### Exercise prompt
All that is wanted is a word-for-word copy of the data from its first line to the line containing "y_2) \dotsm \varphi(x_1 + y_r)\\", both included.

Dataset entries
::::

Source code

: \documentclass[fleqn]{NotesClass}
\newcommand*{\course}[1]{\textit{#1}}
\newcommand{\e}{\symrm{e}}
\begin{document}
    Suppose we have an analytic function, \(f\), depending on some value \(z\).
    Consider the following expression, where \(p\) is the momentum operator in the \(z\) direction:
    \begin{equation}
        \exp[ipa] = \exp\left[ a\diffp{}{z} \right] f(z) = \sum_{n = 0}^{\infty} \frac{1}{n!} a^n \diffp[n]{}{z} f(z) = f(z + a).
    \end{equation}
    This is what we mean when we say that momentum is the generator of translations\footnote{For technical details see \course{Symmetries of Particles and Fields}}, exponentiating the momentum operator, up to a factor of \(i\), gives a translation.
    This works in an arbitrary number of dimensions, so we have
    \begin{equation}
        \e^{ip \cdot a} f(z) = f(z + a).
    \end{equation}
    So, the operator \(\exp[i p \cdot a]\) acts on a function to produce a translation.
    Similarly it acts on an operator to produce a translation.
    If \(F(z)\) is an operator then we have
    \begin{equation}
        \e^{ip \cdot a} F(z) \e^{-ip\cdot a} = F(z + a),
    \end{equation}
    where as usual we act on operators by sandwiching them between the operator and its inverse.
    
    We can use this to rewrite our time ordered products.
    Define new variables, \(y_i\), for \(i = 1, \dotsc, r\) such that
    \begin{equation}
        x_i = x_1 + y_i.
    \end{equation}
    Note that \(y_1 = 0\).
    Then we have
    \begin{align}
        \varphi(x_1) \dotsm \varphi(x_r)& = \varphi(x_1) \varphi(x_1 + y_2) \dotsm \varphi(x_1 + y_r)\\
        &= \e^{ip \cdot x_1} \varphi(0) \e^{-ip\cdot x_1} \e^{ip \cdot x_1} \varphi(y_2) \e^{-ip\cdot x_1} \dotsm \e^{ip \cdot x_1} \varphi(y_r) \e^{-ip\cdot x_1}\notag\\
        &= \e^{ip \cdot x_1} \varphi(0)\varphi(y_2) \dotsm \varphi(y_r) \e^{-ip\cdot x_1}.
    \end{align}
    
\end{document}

::::

### Answer box
Source code

: \documentclass[fleqn]{NotesClass}
\newcommand*{\course}[1]{\textit{#1}}
\newcommand{\e}{\symrm{e}}
\begin{document}
    Suppose we have an analytic function, \(f\), depending on some value \(z\).
    Consider the following expression, where \(p\) is the momentum operator in the \(z\) direction:
    \begin{equation}
        \exp[ipa] = \exp\left[ a\diffp{}{z} \right] f(z) = \sum_{n = 0}^{\infty} \frac{1}{n!} a^n \diffp[n]{}{z} f(z) = f(z + a).
    \end{equation}
    This is what we mean when we say that momentum is the generator of translations\footnote{For technical details see \course{Symmetries of Particles and Fields}}, exponentiating the momentum operator, up to a factor of \(i\), gives a translation.
    This works in an arbitrary number of dimensions, so we have
    \begin{equation}
        \e^{ip \cdot a} f(z) = f(z + a).
    \end{equation}
    So, the operator \(\exp[i p \cdot a]\) acts on a function to produce a translation.
    Similarly it acts on an operator to produce a translation.
    If \(F(z)\) is an operator then we have
    \begin{equation}
        \e^{ip \cdot a} F(z) \e^{-ip\cdot a} = F(z + a),
    \end{equation}
    where as usual we act on operators by sandwiching them between the operator and its inverse.
    
    We can use this to rewrite our time ordered products.
    Define new variables, \(y_i\), for \(i = 1, \dotsc, r\) such that
    \begin{equation}
        x_i = x_1 + y_i.
    \end{equation}
    Note that \(y_1 = 0\).
    Then we have
    \begin{align}
        \varphi(x_1) \dotsm \varphi(x_r)& = \varphi(x_1) \varphi(x_1 + y_2) \dotsm \varphi(x_1 + y_r)\\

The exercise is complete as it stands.